5 Proven Methods for Developing Self-Discipline

Posted March 23, 2016 by in Health + Fitness

Self discipline is really important. So often you might hear a friend as they are reaching for another Tim Tam saying “Oh I couldn’t possibly do that – I don’t have the willpower” – or perhaps drinking their third glass of wine. It’s like these people just think that they weren’t born with the kind of willpower to stick to a diet or to refuse something tasty – like they weren’t there when the superpowers of willpower and discipline were being handed out. Well to that I say: Not true. Yes, it’s true though – many people don’t know how to improve their self-discipline, and many people will say that discipline is a key thing that keeps them from making a healthy life choice. Many people feel like that they could just make better life choices if they just had more time to themselves – but what most people haven’t realised is that it’s basically up to them – not the external factors. KM Melbourne, the home of authentic krav maga in Melbourne have put together this guide on six proven ways to improve your self-discipline. Try them out for yourself and see how you go:

Number One: Acknowledge your potential weaknesses

If you know that the cookie jar is your number one downfall or if you know that a brownie is your diet’s worst enemy – you need to get that stuff in check. Too often, people fall into the habit of thinking that they are totally in control with what they are doing, and they will probably think that what they’re eating or doing isn’t catching up with them. As an example, many smokers will say that they can stop smoking whenever they want to, purely because they don’t want to admit that they have a problem. We fall into the trap of thinking that what we’re doing isn’t having an impact on our lives when it really is.

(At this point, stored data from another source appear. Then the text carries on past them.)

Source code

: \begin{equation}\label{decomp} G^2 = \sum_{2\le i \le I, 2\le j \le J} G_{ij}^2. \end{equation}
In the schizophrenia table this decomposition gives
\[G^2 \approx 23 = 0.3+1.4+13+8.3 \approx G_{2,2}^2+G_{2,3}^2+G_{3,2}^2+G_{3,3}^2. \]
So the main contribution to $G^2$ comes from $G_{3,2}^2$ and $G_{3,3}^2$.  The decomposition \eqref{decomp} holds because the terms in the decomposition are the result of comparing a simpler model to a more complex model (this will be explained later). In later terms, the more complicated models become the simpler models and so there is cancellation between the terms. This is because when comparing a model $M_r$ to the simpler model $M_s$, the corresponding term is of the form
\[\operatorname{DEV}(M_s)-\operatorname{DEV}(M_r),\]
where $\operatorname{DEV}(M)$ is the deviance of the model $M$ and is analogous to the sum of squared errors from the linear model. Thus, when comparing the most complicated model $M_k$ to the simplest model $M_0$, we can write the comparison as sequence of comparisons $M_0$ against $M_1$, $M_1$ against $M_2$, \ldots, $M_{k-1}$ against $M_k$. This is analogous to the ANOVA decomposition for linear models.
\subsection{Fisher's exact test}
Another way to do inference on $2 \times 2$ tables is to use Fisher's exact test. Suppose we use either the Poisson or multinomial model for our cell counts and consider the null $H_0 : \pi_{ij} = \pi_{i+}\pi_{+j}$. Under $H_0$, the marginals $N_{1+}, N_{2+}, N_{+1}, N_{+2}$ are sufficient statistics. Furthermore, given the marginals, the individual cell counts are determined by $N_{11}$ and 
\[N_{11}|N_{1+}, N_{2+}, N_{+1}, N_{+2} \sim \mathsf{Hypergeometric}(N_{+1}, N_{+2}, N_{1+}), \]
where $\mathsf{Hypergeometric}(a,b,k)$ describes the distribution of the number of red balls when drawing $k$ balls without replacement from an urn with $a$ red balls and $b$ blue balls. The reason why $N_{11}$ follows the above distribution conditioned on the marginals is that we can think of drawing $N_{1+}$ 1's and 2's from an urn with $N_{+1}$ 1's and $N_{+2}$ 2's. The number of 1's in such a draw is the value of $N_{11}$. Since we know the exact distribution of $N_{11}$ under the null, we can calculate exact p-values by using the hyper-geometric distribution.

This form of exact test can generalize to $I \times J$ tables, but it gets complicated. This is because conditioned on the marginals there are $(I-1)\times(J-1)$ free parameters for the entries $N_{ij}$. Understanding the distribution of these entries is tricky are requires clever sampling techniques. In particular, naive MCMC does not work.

Number Two: Get yourself a plan

You’re a fool if you think that someone wakes up one day and just knows how to kick that bad habit and knows how to manage that poor diet. Nope. You need to start a routine and you need to start it now. It takes around twenty-one days to make a new habit, and you need to start now. Develop a plan that can outline what you want to achieve and how you want to get there, and stick to it.

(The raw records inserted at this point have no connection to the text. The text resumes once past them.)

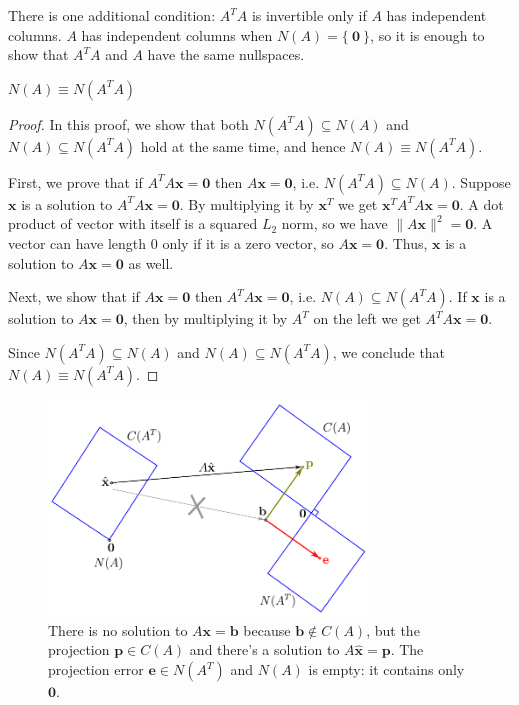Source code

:\documentclass{acm_proc_article-sp}
\begin{document}
There is one additional condition: \(A^T A\) is invertible only if \(A\) has
independent columns. \(A\) has independent columns when \(N(A) = \{ \ \mathbf 0 \ \}\),
so it is enough to show that \(A^T A\) and \(A\) have the same nullspaces.

\begin{prop}\(N(A) \equiv N(A^T A)\)\end{prop}

\begin{proof}In this proof, we show that both \(N(A^T A) \subseteq N(A)\) and \(N(A) \subseteq N(A^T A)\) hold at the same time, and hence \(N(A) \equiv N(A^T A)\).

First, we prove that if \(A^T A \mathbf x = \mathbf 0\) then \(A \mathbf x = \mathbf 0\),
i.e. \(N(A^T A) \subseteq N(A)\). Suppose \(\mathbf x\) is a solution to
\(A^T A \mathbf x = \mathbf 0\). By multiplying it by \(\mathbf x^T\) we get
\(\mathbf x^T A^T A \mathbf x = \mathbf 0\). A dot product of vector with itself is a squared
$L_2$ norm, so we have \(\|A \mathbf x \|^2 = \mathbf 0\). A vector can have length $0$ only if
it is a zero vector, so \(A \mathbf x = \mathbf 0\). Thus, $\mathbf x$ is a solution to
\(A \mathbf x = \mathbf 0\) as well.

Next, we show that if \(A \mathbf x = \mathbf 0\) then
\(A^T A \mathbf x = \mathbf 0\), i.e. \(N(A) \subseteq N(A^T A)\).
If \(\mathbf x\) is a solution to \(A \mathbf x = \mathbf 0\), then by multiplying it by
\(A^T\) on the left we get \(A^T A \mathbf x = \mathbf 0\).

Since \(N(A^T A) \subseteq N(A)\) and \(N(A) \subseteq N(A^T A)\),
we conclude that \(N(A) \equiv N(A^T A)\).\end{proof}


\begin{figure}%
\centering
\includegraphics[width=8.5cm]{diagram2-least-squares.pdf}
\caption{There is no solution to $A \mathbf x = \mathbf b$ because $\mathbf b \not \in C(A)$, but the projection $\mathbf p \in C(A)$ and there's a solution to $A \hat {\mathbf x} = \mathbf p$. The projection error $\mathbf e \in N(A^T)$ and $N(A)$ is empty: it contains only $\mathbf 0$.}
\label{lab:diagram2-least-squares}
\end{figure}
\end{document}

Number Three: Get rid of temptation when you need to

While it’s a nice sentiment to think that you’d have the willpower to kick a habit cold turkey, often it’s the case that you have to steer clear of the temptation for while at least until you are a little stronger. If you have access to the temptations that you’re trying to avoid, it’ll make things all that harder.

Number Four: Practice emotional discomfort

If you want to get rid of pain and discomfort, you need to practice this. Practice allowing yourself (through mindfulness or some other kind of mental strengthening activity) to experience mental activities like boredom, frustration, sadness and loneliness, and develop your tolerance to negative emotions that you react to negatively. Eventually this will enhance your self-discipline.

Number Five: Visualise the long-term

You will be far less likely to give in to some kind of temptation if you are focused on the long-term benefits of doing the hard yards. If you give into the temptations, you will feel happy momentarily, but the long-term happiness and contentment requires you to give up immediate gratification. Visualise yourself heading towards your goals and working towards them – and practice self-discipline on a regular basis.

Good luck with your discipline. I hope that your path towards mental strength is a smooth one, and beneficial to your mental health.